» WHAT TO PRODUCE
Leaving out all pictures, reproduce the entries below exactly, from the first line through the line that contains "## 小样本表格数据的范式革命：Nature重磅发布TabPFN深度学习基础模型".

(Stored data entries)

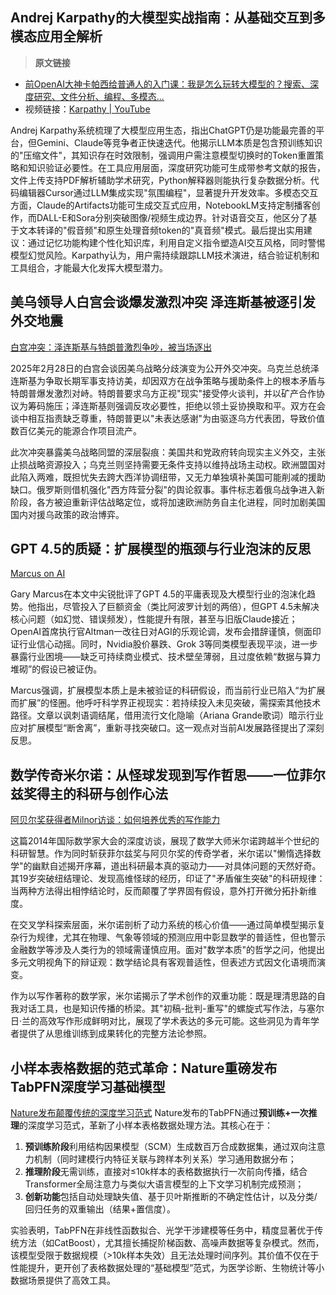 ## Andrej Karpathy的大模型实战指南：从基础交互到多模态应用全解析

> **原文链接**
- [前OpenAI大神卡帕西给普通人的入门课：我是怎么玩转大模型的？搜索、深度研究、文件分析、编程、多模态...](https://mp.weixin.qq.com/s/Y9-rG61enMJLYyll14mMMg)
- 视频链接：[Karpathy | YouTube](https://www.youtube.com/watch?v=EWvNQjAaOHw)

Andrej Karpathy系统梳理了大模型应用生态，指出ChatGPT仍是功能最完善的平台，但Gemini、Claude等竞争者正快速迭代。他揭示LLM本质是包含预训练知识的"压缩文件"，其知识存在时效限制，强调用户需注意模型切换时的Token重置策略和知识验证必要性。在工具应用层面，深度研究功能可生成带参考文献的报告，文件上传支持PDF解析辅助学术研究，Python解释器则能执行复杂数据分析。代码编辑器Cursor通过LLM集成实现"氛围编程"，显著提升开发效率。多模态交互方面，Claude的Artifacts功能可生成交互式应用，NotebookLM支持定制播客创作，而DALL-E和Sora分别突破图像/视频生成边界。针对语音交互，他区分了基于文本转译的"假音频"和原生处理音频token的"真音频"模式。最后提出实用建议：通过记忆功能构建个性化知识库，利用自定义指令塑造AI交互风格，同时警惕模型幻觉风险。Karpathy认为，用户需持续跟踪LLM技术演进，结合验证机制和工具组合，才能最大化发挥大模型潜力。



## 美乌领导人白宫会谈爆发激烈冲突 泽连斯基被逐引发外交地震

[白宫冲突：泽连斯基与特朗普激烈争吵，被当场逐出](https://mp.weixin.qq.com/s/t1ARkd5seyQvAW-HHNX3RQ)


2025年2月28日的白宫会谈因美乌战略分歧演变为公开外交冲突。乌克兰总统泽连斯基为争取长期军事支持访美，却因双方在战争策略与援助条件上的根本矛盾与特朗普爆发激烈对峙。特朗普要求乌方正视"现实"接受停火谈判，并以矿产合作协议为筹码施压；泽连斯基则强调反攻必要性，拒绝以领土妥协换取和平。双方在会谈中相互指责缺乏尊重，特朗普更以"未表达感谢"为由驱逐乌方代表团，导致价值数百亿美元的能源合作项目流产。

此次冲突暴露美乌战略同盟的深层裂痕：美国共和党政府转向现实主义外交，主张止损战略资源投入；乌克兰则坚持需要无条件支持以维持战场主动权。欧洲盟国对此陷入两难，既担忧失去跨大西洋协调纽带，又无力单独填补美国可能削减的援助缺口。俄罗斯则借机强化"西方阵营分裂"的舆论叙事。事件标志着俄乌战争进入新阶段，各方被迫重新评估战略定位，或将加速欧洲防务自主化进程，同时加剧美国国内对援乌政策的政治博弈。

## GPT 4.5的质疑：扩展模型的瓶颈与行业泡沫的反思

[Marcus on AI](https://garymarcus.substack.com/p/hot-take-gpt-45-is-a-nothing-burger)

Gary Marcus在本文中尖锐批评了GPT 4.5的平庸表现及大模型行业的泡沫化趋势。他指出，尽管投入了巨额资金（类比阿波罗计划的两倍），但GPT 4.5未解决核心问题（如幻觉、错误频发），性能提升有限，甚至与旧版Claude接近；OpenAI首席执行官Altman一改往日对AGI的乐观论调，发布会措辞谨慎，侧面印证行业信心动摇。同时，Nvidia股价暴跌、Grok 3等同类模型表现平淡，进一步暴露行业困境——缺乏可持续商业模式、技术壁垒薄弱，且过度依赖“数据与算力堆砌”的假设已被证伪。  

Marcus强调，扩展模型本质上是未被验证的科研假设，而当前行业已陷入“为扩展而扩展”的怪圈。他呼吁科学界正视现实：若持续投入未见突破，需探索其他技术路径。文章以讽刺语调结尾，借用流行文化隐喻（Ariana Grande歌词）暗示行业应对扩展模型“断舍离”，重新寻找突破口。这一观点对当前AI发展路径提出了深刻反思。




## 数学传奇米尔诺：从怪球发现到写作哲思——一位菲尔兹奖得主的科研与创作心法

[阿贝尔奖获得者Milnor访谈：如何培养优秀的写作能力](https://mp.weixin.qq.com/s/EIy5gk7gWp2AxKYoQB8GCg)

这篇2014年国际数学家大会的深度访谈，展现了数学大师米尔诺跨越半个世纪的科研智慧。作为同时斩获菲尔兹奖与阿贝尔奖的传奇学者，米尔诺以"懒惰选择数学"的幽默自述揭开序幕，道出科研最本真的驱动力——对具体问题的天然好奇。其19岁突破纽结理论、发现高维怪球的经历，印证了"矛盾催生突破"的科研规律：当两种方法得出相悖结论时，反而颠覆了学界固有假设，意外打开微分拓扑新维度。  

在交叉学科探索层面，米尔诺剖析了动力系统的核心价值——通过简单模型揭示复杂行为规律，尤其在物理、气象等领域的预测应用中彰显数学的普适性，但也警示金融数学等涉及人类行为的领域需谨慎应用。面对"数学本质"的哲学之问，他提出多元文明视角下的辩证观：数学结论具有客观普适性，但表述方式因文化语境而演变。  

作为以写作著称的数学家，米尔诺揭示了学术创作的双重功能：既是理清思路的自我对话工具，也是知识传播的桥梁。其"初稿-批判-重写"的螺旋式写作法，与塞尔日·兰的高效写作形成鲜明对比，展现了学术表达的多元可能。这些洞见为青年学者提供了从思维训练到成果转化的完整方法论参照。




## 小样本表格数据的范式革命：Nature重磅发布TabPFN深度学习基础模型


[Nature发布颠覆传统的深度学习范式](https://mp.weixin.qq.com/s/u9AmZ3HXeysW9d1ELvXJ0A)
Nature发布的TabPFN通过**预训练+一次推理**的深度学习范式，革新了小样本表格数据处理方法。其核心在于：  
1. **预训练阶段**利用结构因果模型（SCM）生成数百万合成数据集，通过双向注意力机制（同时建模行内特征关联与跨样本列关系）学习通用数据分布；  
2. **推理阶段**无需训练，直接对≤10k样本的表格数据执行一次前向传播，结合Transformer全局注意力与类似大语言模型的上下文学习机制完成预测；  
3. **创新功能**包括自动处理缺失值、基于贝叶斯推断的不确定性估计，以及分类/回归任务的双重输出（结果+置信度）。  

实验表明，TabPFN在非线性函数拟合、光学干涉建模等任务中，精度显著优于传统方法（如CatBoost），尤其擅长捕捉阶梯函数、高噪声数据等复杂模式。然而，该模型受限于数据规模（>10k样本失效）且无法处理时间序列。其价值不仅在于性能提升，更开创了表格数据处理的“基础模型”范式，为医学诊断、生物统计等小数据场景提供了高效工具。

» EXERCISE OUTPUT
 ## Andrej Karpathy的大模型实战指南：从基础交互到多模态应用全解析

> **原文链接**
- [前OpenAI大神卡帕西给普通人的入门课：我是怎么玩转大模型的？搜索、深度研究、文件分析、编程、多模态...](https://mp.weixin.qq.com/s/Y9-rG61enMJLYyll14mMMg)
- 视频链接：[Karpathy | YouTube](https://www.youtube.com/watch?v=EWvNQjAaOHw)

Andrej Karpathy系统梳理了大模型应用生态，指出ChatGPT仍是功能最完善的平台，但Gemini、Claude等竞争者正快速迭代。他揭示LLM本质是包含预训练知识的"压缩文件"，其知识存在时效限制，强调用户需注意模型切换时的Token重置策略和知识验证必要性。在工具应用层面，深度研究功能可生成带参考文献的报告，文件上传支持PDF解析辅助学术研究，Python解释器则能执行复杂数据分析。代码编辑器Cursor通过LLM集成实现"氛围编程"，显著提升开发效率。多模态交互方面，Claude的Artifacts功能可生成交互式应用，NotebookLM支持定制播客创作，而DALL-E和Sora分别突破图像/视频生成边界。针对语音交互，他区分了基于文本转译的"假音频"和原生处理音频token的"真音频"模式。最后提出实用建议：通过记忆功能构建个性化知识库，利用自定义指令塑造AI交互风格，同时警惕模型幻觉风险。Karpathy认为，用户需持续跟踪LLM技术演进，结合验证机制和工具组合，才能最大化发挥大模型潜力。



## 美乌领导人白宫会谈爆发激烈冲突 泽连斯基被逐引发外交地震

[白宫冲突：泽连斯基与特朗普激烈争吵，被当场逐出](https://mp.weixin.qq.com/s/t1ARkd5seyQvAW-HHNX3RQ)


2025年2月28日的白宫会谈因美乌战略分歧演变为公开外交冲突。乌克兰总统泽连斯基为争取长期军事支持访美，却因双方在战争策略与援助条件上的根本矛盾与特朗普爆发激烈对峙。特朗普要求乌方正视"现实"接受停火谈判，并以矿产合作协议为筹码施压；泽连斯基则强调反攻必要性，拒绝以领土妥协换取和平。双方在会谈中相互指责缺乏尊重，特朗普更以"未表达感谢"为由驱逐乌方代表团，导致价值数百亿美元的能源合作项目流产。

此次冲突暴露美乌战略同盟的深层裂痕：美国共和党政府转向现实主义外交，主张止损战略资源投入；乌克兰则坚持需要无条件支持以维持战场主动权。欧洲盟国对此陷入两难，既担忧失去跨大西洋协调纽带，又无力单独填补美国可能削减的援助缺口。俄罗斯则借机强化"西方阵营分裂"的舆论叙事。事件标志着俄乌战争进入新阶段，各方被迫重新评估战略定位，或将加速欧洲防务自主化进程，同时加剧美国国内对援乌政策的政治博弈。

## GPT 4.5的质疑：扩展模型的瓶颈与行业泡沫的反思

[Marcus on AI](https://garymarcus.substack.com/p/hot-take-gpt-45-is-a-nothing-burger)

Gary Marcus在本文中尖锐批评了GPT 4.5的平庸表现及大模型行业的泡沫化趋势。他指出，尽管投入了巨额资金（类比阿波罗计划的两倍），但GPT 4.5未解决核心问题（如幻觉、错误频发），性能提升有限，甚至与旧版Claude接近；OpenAI首席执行官Altman一改往日对AGI的乐观论调，发布会措辞谨慎，侧面印证行业信心动摇。同时，Nvidia股价暴跌、Grok 3等同类模型表现平淡，进一步暴露行业困境——缺乏可持续商业模式、技术壁垒薄弱，且过度依赖“数据与算力堆砌”的假设已被证伪。  

Marcus强调，扩展模型本质上是未被验证的科研假设，而当前行业已陷入“为扩展而扩展”的怪圈。他呼吁科学界正视现实：若持续投入未见突破，需探索其他技术路径。文章以讽刺语调结尾，借用流行文化隐喻（Ariana Grande歌词）暗示行业应对扩展模型“断舍离”，重新寻找突破口。这一观点对当前AI发展路径提出了深刻反思。




## 数学传奇米尔诺：从怪球发现到写作哲思——一位菲尔兹奖得主的科研与创作心法

[阿贝尔奖获得者Milnor访谈：如何培养优秀的写作能力](https://mp.weixin.qq.com/s/EIy5gk7gWp2AxKYoQB8GCg)

这篇2014年国际数学家大会的深度访谈，展现了数学大师米尔诺跨越半个世纪的科研智慧。作为同时斩获菲尔兹奖与阿贝尔奖的传奇学者，米尔诺以"懒惰选择数学"的幽默自述揭开序幕，道出科研最本真的驱动力——对具体问题的天然好奇。其19岁突破纽结理论、发现高维怪球的经历，印证了"矛盾催生突破"的科研规律：当两种方法得出相悖结论时，反而颠覆了学界固有假设，意外打开微分拓扑新维度。  

在交叉学科探索层面，米尔诺剖析了动力系统的核心价值——通过简单模型揭示复杂行为规律，尤其在物理、气象等领域的预测应用中彰显数学的普适性，但也警示金融数学等涉及人类行为的领域需谨慎应用。面对"数学本质"的哲学之问，他提出多元文明视角下的辩证观：数学结论具有客观普适性，但表述方式因文化语境而演变。  

作为以写作著称的数学家，米尔诺揭示了学术创作的双重功能：既是理清思路的自我对话工具，也是知识传播的桥梁。其"初稿-批判-重写"的螺旋式写作法，与塞尔日·兰的高效写作形成鲜明对比，展现了学术表达的多元可能。这些洞见为青年学者提供了从思维训练到成果转化的完整方法论参照。




## 小样本表格数据的范式革命：Nature重磅发布TabPFN深度学习基础模型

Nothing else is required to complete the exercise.